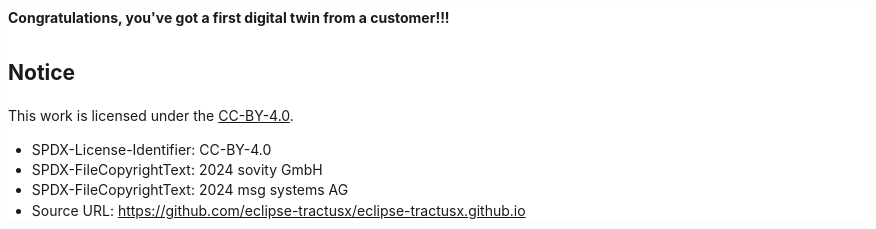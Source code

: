 **Congratulations, you've got a first digital twin from a customer!!!**

## Notice

This work is licensed under the [CC-BY-4.0](https://creativecommons.org/licenses/by/4.0/legalcode).

- SPDX-License-Identifier: CC-BY-4.0
- SPDX-FileCopyrightText: 2024 sovity GmbH
- SPDX-FileCopyrightText: 2024 msg systems AG
- Source URL: https://github.com/eclipse-tractusx/eclipse-tractusx.github.io

[dt-kit]: https://eclipse-tractusx.github.io/docs-kits/kits/Digital%20Twin%20Kit/Software%20Development%20View/dt-kit-software-development-view/
[sldt-dtr]: https://github.com/eclipse-tractusx/sldt-digital-twin-registry/tree/main/docs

+--

— ABOUT THIS TASK —
For the word "FileCopyrightText", tally the lines of the listing that include it and give the number alone.

— WRITTEN SOLUTION —
2